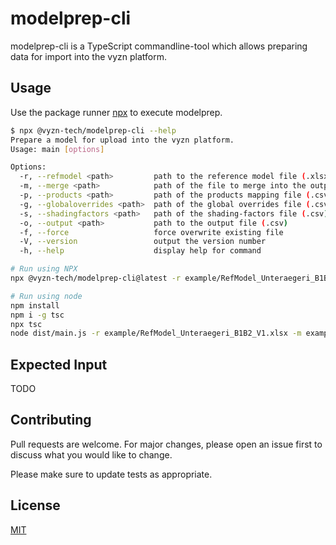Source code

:# modelprep-cli

modelprep-cli is a TypeScript commandline-tool which allows preparing data for import into the vyzn platform.

## Usage

Use the package runner [npx](https://github.com/npm/npm/releases/tag/v5.2.0) to execute modelprep.

```bash
$ npx @vyzn-tech/modelprep-cli --help
Prepare a model for upload into the vyzn platform.
Usage: main [options]

Options:
  -r, --refmodel <path>         path to the reference model file (.xlsx)
  -m, --merge <path>            path of the file to merge into the output file (.csv)
  -p, --products <path>         path of the products mapping file (.csv)
  -g, --globaloverrides <path>  path of the global overrides file (.csv)
  -s, --shadingfactors <path>   path of the shading-factors file (.csv)
  -o, --output <path>           path to the output file (.csv)
  -f, --force                   force overwrite existing file
  -V, --version                 output the version number
  -h, --help                    display help for command
```

```bash
# Run using NPX
npx @vyzn-tech/modelprep-cli@latest -r example/RefModel_Unteraegeri_B1B2_V1.xlsx -m example/merge.csv -p example/products_mapping.csv -g example/overrides.csv -s example/shading_factors.csv -o output.csv -f

# Run using node
npm install
npm i -g tsc
npx tsc
node dist/main.js -r example/RefModel_Unteraegeri_B1B2_V1.xlsx -m example/merge.csv -p example/products_mapping.csv -g example/overrides.csv -s example/shading_factors.csv -o output.csv -f
```

## Expected Input

TODO

## Contributing
Pull requests are welcome. For major changes, please open an issue first to discuss what you would like to change.

Please make sure to update tests as appropriate.

## License
[MIT](https://choosealicense.com/licenses/mit/)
::::::::
Goal of the exercise: Please print all the lines above exactly as given and leave out every picture.

Response:
Source code

:# modelprep-cli

modelprep-cli is a TypeScript commandline-tool which allows preparing data for import into the vyzn platform.

## Usage

Use the package runner [npx](https://github.com/npm/npm/releases/tag/v5.2.0) to execute modelprep.

```bash
$ npx @vyzn-tech/modelprep-cli --help
Prepare a model for upload into the vyzn platform.
Usage: main [options]

Options:
  -r, --refmodel <path>         path to the reference model file (.xlsx)
  -m, --merge <path>            path of the file to merge into the output file (.csv)
  -p, --products <path>         path of the products mapping file (.csv)
  -g, --globaloverrides <path>  path of the global overrides file (.csv)
  -s, --shadingfactors <path>   path of the shading-factors file (.csv)
  -o, --output <path>           path to the output file (.csv)
  -f, --force                   force overwrite existing file
  -V, --version                 output the version number
  -h, --help                    display help for command
```

```bash
# Run using NPX
npx @vyzn-tech/modelprep-cli@latest -r example/RefModel_Unteraegeri_B1B2_V1.xlsx -m example/merge.csv -p example/products_mapping.csv -g example/overrides.csv -s example/shading_factors.csv -o output.csv -f

# Run using node
npm install
npm i -g tsc
npx tsc
node dist/main.js -r example/RefModel_Unteraegeri_B1B2_V1.xlsx -m example/merge.csv -p example/products_mapping.csv -g example/overrides.csv -s example/shading_factors.csv -o output.csv -f
```

## Expected Input

TODO

## Contributing
Pull requests are welcome. For major changes, please open an issue first to discuss what you would like to change.

Please make sure to update tests as appropriate.

## License
[MIT](https://choosealicense.com/licenses/mit/)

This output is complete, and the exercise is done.